アップルのAI、「Apple Intelligence」がiPhoneやMacを変える! 「WWDC24」特集 第16回
アップルのAIがすごいところを技術的に見る。速度と正確性の両立がポイント
2024年06月12日 16時30分更新
プライバシー保護を含めた「責任あるAI原則」掲げる
アップルはAIの開発において、「ユーザーに力を与え」「ユーザーを正しく表現する」「注意深く設計する」「プライバシーを保護する」という4つの「責任あるAI原則」を掲げている。
これらの原則は、ユーザーのニーズを満たすためのAIツールの開発、偏見や差別を避けるための努力、AIの悪用を防ぐための予防措置、そして強力なプライバシー保護機能の実装などに反映されている。
アップルは、ユーザーのプライバシーを保護するために、デバイス上で処理をすることや、ユーザーの個人情報を使わずにモデルをトレーニングすることなどを実施している。また、性能を評価する際には有用性だけでなく意図しない危害についても考慮している。
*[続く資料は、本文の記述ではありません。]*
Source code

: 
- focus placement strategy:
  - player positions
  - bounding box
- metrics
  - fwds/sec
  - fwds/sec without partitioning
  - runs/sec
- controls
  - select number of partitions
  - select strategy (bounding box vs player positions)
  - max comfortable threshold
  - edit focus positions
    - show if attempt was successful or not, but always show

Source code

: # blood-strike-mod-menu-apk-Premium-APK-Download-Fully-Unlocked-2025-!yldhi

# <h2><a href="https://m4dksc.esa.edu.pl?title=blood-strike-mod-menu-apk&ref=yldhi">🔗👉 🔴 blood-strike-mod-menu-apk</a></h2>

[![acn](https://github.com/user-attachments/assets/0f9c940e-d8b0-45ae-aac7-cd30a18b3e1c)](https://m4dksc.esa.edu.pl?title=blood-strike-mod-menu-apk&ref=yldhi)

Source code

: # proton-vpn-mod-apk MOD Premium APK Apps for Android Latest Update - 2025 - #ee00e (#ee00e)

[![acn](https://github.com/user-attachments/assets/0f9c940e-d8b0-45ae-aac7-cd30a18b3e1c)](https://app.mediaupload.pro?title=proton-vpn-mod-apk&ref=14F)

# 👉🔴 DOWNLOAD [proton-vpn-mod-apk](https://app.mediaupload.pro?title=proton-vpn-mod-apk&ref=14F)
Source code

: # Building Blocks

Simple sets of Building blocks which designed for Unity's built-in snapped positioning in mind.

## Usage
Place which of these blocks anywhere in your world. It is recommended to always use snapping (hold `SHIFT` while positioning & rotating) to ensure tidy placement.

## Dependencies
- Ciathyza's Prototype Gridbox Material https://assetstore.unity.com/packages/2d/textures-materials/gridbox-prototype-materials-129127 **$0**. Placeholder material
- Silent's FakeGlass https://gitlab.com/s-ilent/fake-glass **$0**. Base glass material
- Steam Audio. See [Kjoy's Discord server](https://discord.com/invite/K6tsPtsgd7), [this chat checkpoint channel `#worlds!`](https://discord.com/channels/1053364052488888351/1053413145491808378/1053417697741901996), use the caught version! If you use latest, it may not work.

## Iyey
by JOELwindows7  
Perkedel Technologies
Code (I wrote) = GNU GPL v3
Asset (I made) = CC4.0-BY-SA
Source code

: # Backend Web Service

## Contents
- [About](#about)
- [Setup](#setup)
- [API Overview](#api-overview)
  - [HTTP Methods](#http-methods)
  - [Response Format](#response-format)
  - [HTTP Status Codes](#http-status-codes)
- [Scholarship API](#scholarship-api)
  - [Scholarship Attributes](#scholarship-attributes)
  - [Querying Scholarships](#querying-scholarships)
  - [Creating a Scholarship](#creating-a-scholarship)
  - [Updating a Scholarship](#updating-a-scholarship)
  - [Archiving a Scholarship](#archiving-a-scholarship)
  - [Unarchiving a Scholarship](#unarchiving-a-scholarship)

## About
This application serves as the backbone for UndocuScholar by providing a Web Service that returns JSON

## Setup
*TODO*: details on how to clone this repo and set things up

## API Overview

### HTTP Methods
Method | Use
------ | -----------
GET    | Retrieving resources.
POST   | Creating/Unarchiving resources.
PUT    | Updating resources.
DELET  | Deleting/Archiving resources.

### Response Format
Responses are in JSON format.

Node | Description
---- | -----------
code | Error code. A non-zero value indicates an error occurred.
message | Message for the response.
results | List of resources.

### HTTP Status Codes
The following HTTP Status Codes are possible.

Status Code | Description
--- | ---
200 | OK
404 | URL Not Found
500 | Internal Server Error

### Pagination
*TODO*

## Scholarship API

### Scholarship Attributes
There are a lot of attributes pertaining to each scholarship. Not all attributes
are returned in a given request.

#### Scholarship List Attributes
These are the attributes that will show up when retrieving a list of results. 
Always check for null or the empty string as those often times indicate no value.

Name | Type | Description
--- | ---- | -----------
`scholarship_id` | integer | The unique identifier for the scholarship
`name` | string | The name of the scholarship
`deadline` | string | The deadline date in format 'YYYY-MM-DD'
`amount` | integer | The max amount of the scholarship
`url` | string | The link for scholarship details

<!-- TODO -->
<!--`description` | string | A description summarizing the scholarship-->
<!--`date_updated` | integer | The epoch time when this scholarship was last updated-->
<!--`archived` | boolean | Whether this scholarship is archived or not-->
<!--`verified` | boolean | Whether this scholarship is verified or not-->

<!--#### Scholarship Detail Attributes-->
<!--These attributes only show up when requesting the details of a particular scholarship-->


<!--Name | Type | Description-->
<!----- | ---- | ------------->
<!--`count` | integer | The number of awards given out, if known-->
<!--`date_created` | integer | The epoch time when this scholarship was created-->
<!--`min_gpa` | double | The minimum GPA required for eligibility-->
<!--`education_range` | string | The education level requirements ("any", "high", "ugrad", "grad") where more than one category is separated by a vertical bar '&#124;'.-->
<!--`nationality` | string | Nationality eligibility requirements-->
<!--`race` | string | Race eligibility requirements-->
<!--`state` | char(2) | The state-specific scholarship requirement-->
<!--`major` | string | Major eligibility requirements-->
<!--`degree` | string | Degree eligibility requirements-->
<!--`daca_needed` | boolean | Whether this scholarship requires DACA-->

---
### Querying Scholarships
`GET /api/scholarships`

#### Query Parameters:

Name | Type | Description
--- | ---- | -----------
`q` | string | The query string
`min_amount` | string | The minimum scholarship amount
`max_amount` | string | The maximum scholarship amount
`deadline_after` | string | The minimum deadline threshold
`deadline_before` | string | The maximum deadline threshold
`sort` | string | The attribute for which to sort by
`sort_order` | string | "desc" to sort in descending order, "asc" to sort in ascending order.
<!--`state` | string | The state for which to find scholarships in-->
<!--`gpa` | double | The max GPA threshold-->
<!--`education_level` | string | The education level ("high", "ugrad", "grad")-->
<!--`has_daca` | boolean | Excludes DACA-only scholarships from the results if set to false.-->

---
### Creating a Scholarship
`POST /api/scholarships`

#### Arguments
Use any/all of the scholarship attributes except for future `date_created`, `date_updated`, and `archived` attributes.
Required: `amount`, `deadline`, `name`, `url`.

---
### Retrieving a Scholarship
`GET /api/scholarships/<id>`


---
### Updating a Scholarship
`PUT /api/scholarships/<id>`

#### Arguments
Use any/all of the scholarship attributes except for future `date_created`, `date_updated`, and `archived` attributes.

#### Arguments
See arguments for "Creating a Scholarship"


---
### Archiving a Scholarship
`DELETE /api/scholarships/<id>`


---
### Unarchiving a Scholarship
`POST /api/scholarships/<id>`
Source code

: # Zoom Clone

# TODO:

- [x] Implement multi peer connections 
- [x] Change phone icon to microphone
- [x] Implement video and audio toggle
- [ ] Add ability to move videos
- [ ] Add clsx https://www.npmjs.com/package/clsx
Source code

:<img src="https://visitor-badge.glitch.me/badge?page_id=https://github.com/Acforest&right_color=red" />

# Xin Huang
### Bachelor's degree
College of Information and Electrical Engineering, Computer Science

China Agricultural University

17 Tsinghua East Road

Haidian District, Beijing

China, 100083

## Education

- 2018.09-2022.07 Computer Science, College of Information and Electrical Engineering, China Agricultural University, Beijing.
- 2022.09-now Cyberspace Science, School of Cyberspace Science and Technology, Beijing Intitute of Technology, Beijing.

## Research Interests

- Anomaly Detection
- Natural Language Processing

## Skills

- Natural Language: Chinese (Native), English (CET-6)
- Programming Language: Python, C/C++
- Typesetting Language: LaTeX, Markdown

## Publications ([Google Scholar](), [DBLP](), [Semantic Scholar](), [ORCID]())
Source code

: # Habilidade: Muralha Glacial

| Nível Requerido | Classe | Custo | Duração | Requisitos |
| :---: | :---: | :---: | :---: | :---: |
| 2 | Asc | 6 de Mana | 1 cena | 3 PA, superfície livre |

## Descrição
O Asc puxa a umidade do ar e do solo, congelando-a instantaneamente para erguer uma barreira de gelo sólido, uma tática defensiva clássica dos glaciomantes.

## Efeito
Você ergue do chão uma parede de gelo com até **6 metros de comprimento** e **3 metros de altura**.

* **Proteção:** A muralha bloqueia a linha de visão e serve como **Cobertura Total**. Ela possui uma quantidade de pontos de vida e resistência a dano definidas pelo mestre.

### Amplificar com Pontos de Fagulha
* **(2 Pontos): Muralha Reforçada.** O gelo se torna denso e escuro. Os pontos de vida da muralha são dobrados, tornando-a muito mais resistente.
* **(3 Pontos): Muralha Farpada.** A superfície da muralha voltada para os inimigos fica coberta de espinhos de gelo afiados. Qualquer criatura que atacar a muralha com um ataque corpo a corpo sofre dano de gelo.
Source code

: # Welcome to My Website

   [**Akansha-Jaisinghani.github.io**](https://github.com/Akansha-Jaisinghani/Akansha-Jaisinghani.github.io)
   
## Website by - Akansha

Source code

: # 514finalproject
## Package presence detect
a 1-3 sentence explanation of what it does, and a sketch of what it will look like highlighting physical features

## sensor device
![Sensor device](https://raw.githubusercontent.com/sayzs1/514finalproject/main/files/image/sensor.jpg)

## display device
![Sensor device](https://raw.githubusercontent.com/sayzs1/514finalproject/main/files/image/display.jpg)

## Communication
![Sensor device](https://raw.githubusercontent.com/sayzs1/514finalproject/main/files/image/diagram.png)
パフォーマンスと評価:プロンプトインジェクションへの耐性が強く、プロンプトへの追従性も高い
アップルは特定の機能に対するアダプターとベースモデルの両方に対してパフォーマンス評価を公開している。
実際の使用環境を反映した多様な文書タイプと長さを含む750の応答データセットを使用した要約機能の評価で、アダプターを搭載したモデルは同等のモデルよりも優れた要約を生成するという結果になった。
下記は「Human Evaluation」と呼ばれる「ブレインストーミング」「分類」「質問応答」「コーディング」などさまざまな難易度やカテゴリーを含む多様なプロンプトを用いて、アップルのモデルと競合モデルのどちらの回答がが好まれるかを比較したものだ。
比較対象は、誰でも利用できるオープンソースモデル(Phi-3、Gemma、Mistral、DBRX)と、有料の商用モデル(GPT-3.5-Turbo、GPT-4-Turbo)。
結果として、アップルのモデルは他の多くのモデルよりも好まれ、約3Bパラメーターしかないデバイスモデルでも「Phi-3-mini」「Mistral-7B」「Gemma-7B」といった大型モデルよりも好まれるという結果を示した。
また、サーバーモデルは「GPT-4-Turbo」には及ばないものの「DBRX-Instruct」「Mixtral-8x22B」「GPT-3.5-Turbo」よりも好まれる結果を示した。
下記は「敵対的プロンプト」と呼ばれる、モデルをだまして有害なコンテンツを生成させようとするさまざまなトリッキーな質問をモデルに投げ、人間が「違反率(モデルが問題のある回答を生成する割合)」を測定したもの。
テストの結果、両モデルともオープンソースや市販のモデルと比較して、違反率が低く、より堅牢であることがわかった。
さらにアップルは、内部および外部の専門家チームと協力し、手動および自動の両方で「レッドチーム演習」(システムの脆弱性を攻撃によって見つけるテスト)を実施し、モデルの安全性をさらに評価している。
モデルが指示にどれだけ正確に従えるかを評価する「Instruction-Following Eval (IFEval)」でも、両モデルが競合モデルと比較して、複雑な指示によりよく従うことが明らかになっている。
要約や作文など文章作成における様々な側面をカバーするベンチマークでも競合モデルと同等もしくはそれ以上の結果を示している。これは作文に特化といったアダプターは使用しておらず、基盤モデルだけの成績だ。
ベンチマーク結果の中で目立つのは、敵対的プロンプトに対する耐性だ。ほぼすべての競合モデルが10%以上の確率(GPT-4-Turboは20%超え)で敵対的プロンプトに引っかかって有害な出力をするのに対し、Apple Inteligenceはデバイス、サーバー両モデルとも一桁台という低い違反率を示している。
また、プロンプトへの追従性を評価する「IFEval」の値も高く、特にデバイスモデルは競合モデルより1ランク上の追従性を持つと思われる。